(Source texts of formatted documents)

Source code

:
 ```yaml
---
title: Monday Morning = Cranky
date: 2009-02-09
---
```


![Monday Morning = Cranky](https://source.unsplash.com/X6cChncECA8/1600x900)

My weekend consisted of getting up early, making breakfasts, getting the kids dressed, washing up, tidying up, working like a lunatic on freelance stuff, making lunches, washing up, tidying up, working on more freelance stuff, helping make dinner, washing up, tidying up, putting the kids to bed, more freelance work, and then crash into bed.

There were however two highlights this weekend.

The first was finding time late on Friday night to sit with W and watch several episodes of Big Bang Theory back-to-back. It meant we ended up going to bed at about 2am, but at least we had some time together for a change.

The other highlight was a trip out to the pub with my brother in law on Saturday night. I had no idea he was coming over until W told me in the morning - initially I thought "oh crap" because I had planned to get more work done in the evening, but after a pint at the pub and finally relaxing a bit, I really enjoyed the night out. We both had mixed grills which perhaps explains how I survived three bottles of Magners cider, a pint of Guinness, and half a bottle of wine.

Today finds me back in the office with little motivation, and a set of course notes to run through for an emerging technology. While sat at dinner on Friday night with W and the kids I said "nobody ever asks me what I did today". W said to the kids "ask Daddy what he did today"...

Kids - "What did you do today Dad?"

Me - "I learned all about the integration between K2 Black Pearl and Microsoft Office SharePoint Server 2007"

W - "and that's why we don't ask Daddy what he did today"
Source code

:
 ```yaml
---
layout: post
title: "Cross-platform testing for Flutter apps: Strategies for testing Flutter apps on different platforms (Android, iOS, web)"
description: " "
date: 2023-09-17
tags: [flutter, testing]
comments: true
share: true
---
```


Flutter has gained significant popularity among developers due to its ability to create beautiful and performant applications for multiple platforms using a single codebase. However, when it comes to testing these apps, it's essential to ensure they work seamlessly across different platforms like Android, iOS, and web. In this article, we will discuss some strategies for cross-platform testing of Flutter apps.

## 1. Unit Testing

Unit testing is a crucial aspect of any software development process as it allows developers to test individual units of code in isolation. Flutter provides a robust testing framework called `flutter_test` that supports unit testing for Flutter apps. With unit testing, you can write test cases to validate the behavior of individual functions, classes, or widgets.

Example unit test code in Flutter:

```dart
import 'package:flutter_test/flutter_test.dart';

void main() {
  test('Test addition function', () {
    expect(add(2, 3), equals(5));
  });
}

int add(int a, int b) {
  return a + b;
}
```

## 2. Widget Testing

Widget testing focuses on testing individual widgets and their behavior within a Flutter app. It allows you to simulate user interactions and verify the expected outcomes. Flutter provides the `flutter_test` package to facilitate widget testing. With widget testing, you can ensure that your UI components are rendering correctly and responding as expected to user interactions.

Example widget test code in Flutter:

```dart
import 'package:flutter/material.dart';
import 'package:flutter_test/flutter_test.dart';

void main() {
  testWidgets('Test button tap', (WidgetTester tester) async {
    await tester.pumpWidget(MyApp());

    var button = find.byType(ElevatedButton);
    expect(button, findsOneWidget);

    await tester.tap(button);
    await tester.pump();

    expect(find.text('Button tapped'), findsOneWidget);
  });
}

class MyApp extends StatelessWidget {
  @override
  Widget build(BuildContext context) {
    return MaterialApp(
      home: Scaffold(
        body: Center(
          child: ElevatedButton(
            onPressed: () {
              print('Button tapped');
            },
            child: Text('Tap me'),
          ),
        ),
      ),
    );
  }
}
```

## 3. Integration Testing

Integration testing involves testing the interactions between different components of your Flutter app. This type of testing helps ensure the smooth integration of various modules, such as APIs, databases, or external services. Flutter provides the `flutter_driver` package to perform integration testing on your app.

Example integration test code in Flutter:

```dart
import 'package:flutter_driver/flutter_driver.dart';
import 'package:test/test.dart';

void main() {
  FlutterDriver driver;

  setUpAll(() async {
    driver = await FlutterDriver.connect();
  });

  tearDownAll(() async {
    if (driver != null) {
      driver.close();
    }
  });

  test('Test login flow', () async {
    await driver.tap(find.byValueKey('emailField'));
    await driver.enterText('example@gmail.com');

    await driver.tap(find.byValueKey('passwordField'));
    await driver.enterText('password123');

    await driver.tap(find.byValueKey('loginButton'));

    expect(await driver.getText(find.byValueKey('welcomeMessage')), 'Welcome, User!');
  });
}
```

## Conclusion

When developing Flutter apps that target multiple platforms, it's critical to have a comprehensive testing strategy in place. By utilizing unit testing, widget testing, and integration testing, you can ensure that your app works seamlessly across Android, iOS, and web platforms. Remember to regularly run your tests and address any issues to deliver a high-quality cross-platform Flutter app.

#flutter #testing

[Work to complete] Please find all lines of the entries that hold the string "about" and copy them.

[Solution to this exercise]
The first was finding time late on Friday night to sit with W and watch several episodes of Big Bang Theory back-to-back. It meant we ended up going to bed at about 2am, but at least we had some time together for a change.
Me - "I learned all about the integration between K2 Black Pearl and Microsoft Office SharePoint Server 2007"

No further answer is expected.